• _PROBLEM REQUIREMENTS_:
Copy every line below precisely as it appears.

• _DATASET EXCERPTS_:
========

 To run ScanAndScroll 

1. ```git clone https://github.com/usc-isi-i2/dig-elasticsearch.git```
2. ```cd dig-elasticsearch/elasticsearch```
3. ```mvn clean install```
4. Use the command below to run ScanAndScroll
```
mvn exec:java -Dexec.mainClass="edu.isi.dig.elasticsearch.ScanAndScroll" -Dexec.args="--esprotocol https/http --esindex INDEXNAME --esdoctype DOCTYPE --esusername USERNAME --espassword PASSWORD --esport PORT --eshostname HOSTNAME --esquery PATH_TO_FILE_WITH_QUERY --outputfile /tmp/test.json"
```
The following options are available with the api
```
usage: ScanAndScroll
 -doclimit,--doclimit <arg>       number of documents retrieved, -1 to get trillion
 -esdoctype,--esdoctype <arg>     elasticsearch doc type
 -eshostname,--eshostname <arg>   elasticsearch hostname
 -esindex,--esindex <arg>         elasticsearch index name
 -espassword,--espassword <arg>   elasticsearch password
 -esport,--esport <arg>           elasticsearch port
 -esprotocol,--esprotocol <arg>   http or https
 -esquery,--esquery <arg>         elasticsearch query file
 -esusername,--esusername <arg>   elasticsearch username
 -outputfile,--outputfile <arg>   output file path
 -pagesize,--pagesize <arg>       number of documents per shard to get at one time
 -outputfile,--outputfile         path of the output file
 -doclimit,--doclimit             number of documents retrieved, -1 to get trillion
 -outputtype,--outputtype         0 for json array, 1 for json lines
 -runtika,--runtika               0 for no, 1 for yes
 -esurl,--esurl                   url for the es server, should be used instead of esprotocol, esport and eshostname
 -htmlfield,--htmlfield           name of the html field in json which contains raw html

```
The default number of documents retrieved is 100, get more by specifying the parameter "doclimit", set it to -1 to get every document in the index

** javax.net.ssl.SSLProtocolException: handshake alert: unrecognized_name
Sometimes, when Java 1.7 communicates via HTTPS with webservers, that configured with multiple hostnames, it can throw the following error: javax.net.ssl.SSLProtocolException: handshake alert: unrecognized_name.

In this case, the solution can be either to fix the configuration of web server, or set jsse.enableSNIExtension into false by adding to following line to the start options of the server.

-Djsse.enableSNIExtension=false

========

• _EXPECTED OUTPUT_:
 To run ScanAndScroll 

1. ```git clone https://github.com/usc-isi-i2/dig-elasticsearch.git```
2. ```cd dig-elasticsearch/elasticsearch```
3. ```mvn clean install```
4. Use the command below to run ScanAndScroll
```
mvn exec:java -Dexec.mainClass="edu.isi.dig.elasticsearch.ScanAndScroll" -Dexec.args="--esprotocol https/http --esindex INDEXNAME --esdoctype DOCTYPE --esusername USERNAME --espassword PASSWORD --esport PORT --eshostname HOSTNAME --esquery PATH_TO_FILE_WITH_QUERY --outputfile /tmp/test.json"
```
The following options are available with the api
```
usage: ScanAndScroll
 -doclimit,--doclimit <arg>       number of documents retrieved, -1 to get trillion
 -esdoctype,--esdoctype <arg>     elasticsearch doc type
 -eshostname,--eshostname <arg>   elasticsearch hostname
 -esindex,--esindex <arg>         elasticsearch index name
 -espassword,--espassword <arg>   elasticsearch password
 -esport,--esport <arg>           elasticsearch port
 -esprotocol,--esprotocol <arg>   http or https
 -esquery,--esquery <arg>         elasticsearch query file
 -esusername,--esusername <arg>   elasticsearch username
 -outputfile,--outputfile <arg>   output file path
 -pagesize,--pagesize <arg>       number of documents per shard to get at one time
 -outputfile,--outputfile         path of the output file
 -doclimit,--doclimit             number of documents retrieved, -1 to get trillion
 -outputtype,--outputtype         0 for json array, 1 for json lines
 -runtika,--runtika               0 for no, 1 for yes
 -esurl,--esurl                   url for the es server, should be used instead of esprotocol, esport and eshostname
 -htmlfield,--htmlfield           name of the html field in json which contains raw html

```
The default number of documents retrieved is 100, get more by specifying the parameter "doclimit", set it to -1 to get every document in the index

** javax.net.ssl.SSLProtocolException: handshake alert: unrecognized_name
Sometimes, when Java 1.7 communicates via HTTPS with webservers, that configured with multiple hostnames, it can throw the following error: javax.net.ssl.SSLProtocolException: handshake alert: unrecognized_name.

In this case, the solution can be either to fix the configuration of web server, or set jsse.enableSNIExtension into false by adding to following line to the start options of the server.

-Djsse.enableSNIExtension=false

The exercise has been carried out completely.